Rachel Schneider, Director of the Boniuk Institute’s Religion and Public Life Centre at Rice University told me that the “overall findings do not surprise me, as this seems consistent with literature and prior research on the hiring side.” The study’s conclusion certainly complements the findings of a 2022 study Schneider worked on, How Religious Discrimination is Perceived in the Workplace: Expanding the View, that addressed the experiences of the already-hired. Among the 11,356 American employees surveyed, 52 per cent of Jews reported religious discrimination, nearly double the study’s overall rate of 27 per cent.
Have American workplaces changed radically – and recently? Two earlier studies cited in that 2022 study were much sunnier. Consider 2013’s Religious affiliation and hiring discrimination in New England: A field experiment”. Four researchers at the University of Connecticut ran their own résumé study, submitting 6,400 résumés. They tested how seven religious groups, including Jews, were treated by employers in New England. They reported: “The lack of discrimination against Jews in our study fits with the highly positive opinions expressed about Jews in national surveys . . . Jews may receive less religious discrimination in the labour market because employers assume that, because of their typically higher education and occupational aspirations, they make better employees.”

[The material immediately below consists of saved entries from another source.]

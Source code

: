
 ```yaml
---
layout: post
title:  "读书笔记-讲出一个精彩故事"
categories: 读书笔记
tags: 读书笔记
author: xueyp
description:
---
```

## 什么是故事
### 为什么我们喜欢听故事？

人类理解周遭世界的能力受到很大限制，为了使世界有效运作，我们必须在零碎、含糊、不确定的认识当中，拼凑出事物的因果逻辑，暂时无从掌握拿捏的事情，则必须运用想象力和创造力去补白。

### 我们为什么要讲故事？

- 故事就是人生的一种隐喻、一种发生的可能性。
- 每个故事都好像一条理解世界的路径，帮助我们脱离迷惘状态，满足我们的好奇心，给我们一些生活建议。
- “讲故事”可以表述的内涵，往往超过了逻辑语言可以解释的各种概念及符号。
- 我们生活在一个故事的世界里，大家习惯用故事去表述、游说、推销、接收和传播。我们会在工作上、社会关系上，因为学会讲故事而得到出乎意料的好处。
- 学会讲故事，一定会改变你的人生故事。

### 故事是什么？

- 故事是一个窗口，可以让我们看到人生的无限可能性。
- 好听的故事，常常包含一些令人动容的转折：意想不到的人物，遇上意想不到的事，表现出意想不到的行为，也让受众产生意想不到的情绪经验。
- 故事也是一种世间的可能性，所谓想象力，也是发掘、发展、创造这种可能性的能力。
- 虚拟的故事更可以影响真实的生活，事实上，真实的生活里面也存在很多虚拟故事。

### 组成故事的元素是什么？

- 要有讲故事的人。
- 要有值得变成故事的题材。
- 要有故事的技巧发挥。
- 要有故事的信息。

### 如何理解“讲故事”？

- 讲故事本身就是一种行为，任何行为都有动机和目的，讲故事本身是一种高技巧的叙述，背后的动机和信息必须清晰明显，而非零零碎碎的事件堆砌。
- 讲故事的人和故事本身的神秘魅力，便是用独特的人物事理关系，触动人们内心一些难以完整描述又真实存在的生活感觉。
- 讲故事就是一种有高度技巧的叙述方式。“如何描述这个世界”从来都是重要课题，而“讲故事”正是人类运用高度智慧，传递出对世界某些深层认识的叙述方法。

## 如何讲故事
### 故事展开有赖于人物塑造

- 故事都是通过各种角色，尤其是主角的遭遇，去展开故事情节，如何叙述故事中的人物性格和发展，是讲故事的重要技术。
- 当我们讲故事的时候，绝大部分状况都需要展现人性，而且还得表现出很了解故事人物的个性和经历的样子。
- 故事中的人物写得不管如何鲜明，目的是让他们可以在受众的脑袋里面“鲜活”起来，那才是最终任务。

The following year, three of those co-authors published a follow-up study, Religious Affiliation and Hiring Discrimination in the American South: A Field Experiment. They again tested for discrimination against members of seven religious groups including Jews, this time in the fairly religious South. Researchers “submitted 3,200 résumés to 800 jobs within 150 miles of two major Southern cities.”
This Southern study found, “Only Jews escaped totally unscathed as we found no statistically significant evidence of hiring discrimination...Not only did Jewish applicants not face discrimination but they also actually may have received preferential treatment by some employers – that is, they were more likely to receive an early, exclusive, or solo response from employers, compared with all other religious groups combined. This suggests there is a subset of employers who show a preference for Jewish applicants.”

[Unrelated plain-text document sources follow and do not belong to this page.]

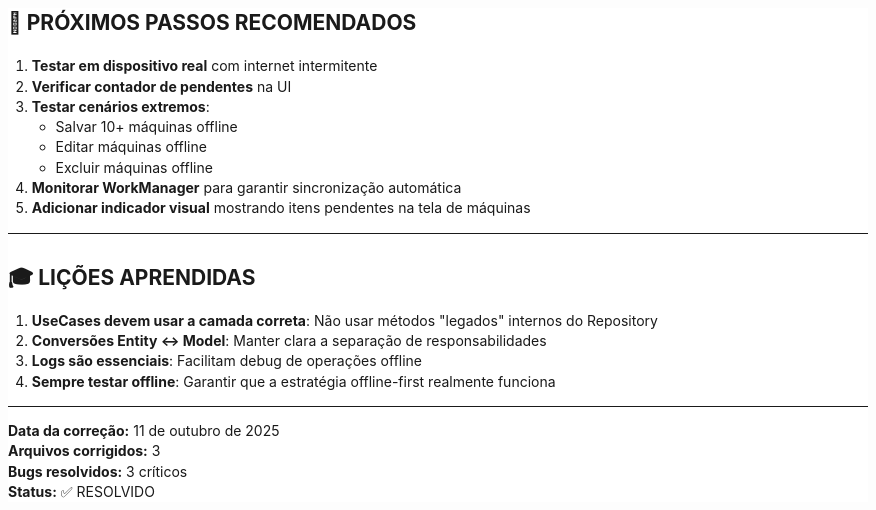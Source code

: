 ## 📱 PRÓXIMOS PASSOS RECOMENDADOS

1. **Testar em dispositivo real** com internet intermitente
2. **Verificar contador de pendentes** na UI
3. **Testar cenários extremos**:
   - Salvar 10+ máquinas offline
   - Editar máquinas offline
   - Excluir máquinas offline
4. **Monitorar WorkManager** para garantir sincronização automática
5. **Adicionar indicador visual** mostrando itens pendentes na tela de máquinas

---

## 🎓 LIÇÕES APRENDIDAS

1. **UseCases devem usar a camada correta**: Não usar métodos "legados" internos do Repository
2. **Conversões Entity ↔ Model**: Manter clara a separação de responsabilidades
3. **Logs são essenciais**: Facilitam debug de operações offline
4. **Sempre testar offline**: Garantir que a estratégia offline-first realmente funciona

---

**Data da correção:** 11 de outubro de 2025  
**Arquivos corrigidos:** 3  
**Bugs resolvidos:** 3 críticos  
**Status:** ✅ RESOLVIDO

Has the American cultural landscape shifted dramatically over the past decade? Jay Greene, Senior Research Fellow at the Heritage Foundation, who has studied institutional antisemitism, is sceptical. Greene told me, “I have concerns that the methodology of the ADL study is not fully described and does not appear to conform to conventional approaches to these types of studies, which raises questions about whether these results are reliable or not.”

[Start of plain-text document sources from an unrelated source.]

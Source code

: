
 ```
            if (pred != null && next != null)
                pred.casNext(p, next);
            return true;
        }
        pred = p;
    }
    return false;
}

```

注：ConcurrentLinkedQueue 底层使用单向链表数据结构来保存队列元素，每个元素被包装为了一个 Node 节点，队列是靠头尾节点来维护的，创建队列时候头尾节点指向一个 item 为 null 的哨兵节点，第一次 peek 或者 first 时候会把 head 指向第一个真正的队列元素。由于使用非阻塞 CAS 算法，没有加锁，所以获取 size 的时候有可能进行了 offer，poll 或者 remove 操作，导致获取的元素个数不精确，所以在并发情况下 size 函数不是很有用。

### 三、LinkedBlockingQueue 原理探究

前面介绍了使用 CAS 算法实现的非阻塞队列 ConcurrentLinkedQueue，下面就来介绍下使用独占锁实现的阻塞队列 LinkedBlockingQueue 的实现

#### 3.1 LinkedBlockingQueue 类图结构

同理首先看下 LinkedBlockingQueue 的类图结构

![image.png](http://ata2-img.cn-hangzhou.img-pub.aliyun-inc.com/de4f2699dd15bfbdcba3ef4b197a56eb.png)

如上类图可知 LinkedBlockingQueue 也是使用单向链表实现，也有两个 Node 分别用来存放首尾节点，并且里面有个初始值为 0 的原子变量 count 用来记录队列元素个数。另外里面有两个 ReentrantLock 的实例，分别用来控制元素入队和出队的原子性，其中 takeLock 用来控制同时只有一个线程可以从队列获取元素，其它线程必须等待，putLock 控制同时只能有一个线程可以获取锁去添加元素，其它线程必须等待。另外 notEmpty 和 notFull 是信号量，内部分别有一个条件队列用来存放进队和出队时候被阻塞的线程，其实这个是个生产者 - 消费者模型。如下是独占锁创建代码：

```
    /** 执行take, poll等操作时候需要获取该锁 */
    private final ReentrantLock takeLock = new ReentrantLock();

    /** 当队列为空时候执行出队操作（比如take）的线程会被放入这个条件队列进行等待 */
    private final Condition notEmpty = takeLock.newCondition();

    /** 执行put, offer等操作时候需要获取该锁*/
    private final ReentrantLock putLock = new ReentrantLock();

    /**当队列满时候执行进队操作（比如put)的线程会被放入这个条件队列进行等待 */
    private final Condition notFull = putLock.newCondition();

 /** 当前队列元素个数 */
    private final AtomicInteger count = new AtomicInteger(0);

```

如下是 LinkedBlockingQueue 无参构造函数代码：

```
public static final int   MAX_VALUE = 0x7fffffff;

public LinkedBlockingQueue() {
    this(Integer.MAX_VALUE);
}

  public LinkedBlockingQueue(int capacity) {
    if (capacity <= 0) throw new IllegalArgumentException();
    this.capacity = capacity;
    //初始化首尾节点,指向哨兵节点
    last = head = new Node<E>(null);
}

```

Another, indirect, route to potentially answering the ADL’s and Greene’s questions involves US Equal Employment Opportunity Commission data. Between October 2022 and September 2023, an EEOC spokesperson told me, the federal agency “received 4,341 religious discrimination claims out of a total of 81,055 discrimination claims (5.4 per cent of the total).” However, the EEOC doesn’t share “statistics concerning the national origin or religious identity of charging parties.”
Where does that leave individual American Jews and Israeli-Americans encountering discrimination? Gerard Filitti, Senior Counsel at The Lawfare Project, advises that job hunters “have legal rights to be free of the sort of discrimination that denies them employment. They need to be persistent, document their interactions with potential employers, and feel comfortable enough to share their experiences. No one should be forced to hide their identity in exchange for employment, especially not in 2024.”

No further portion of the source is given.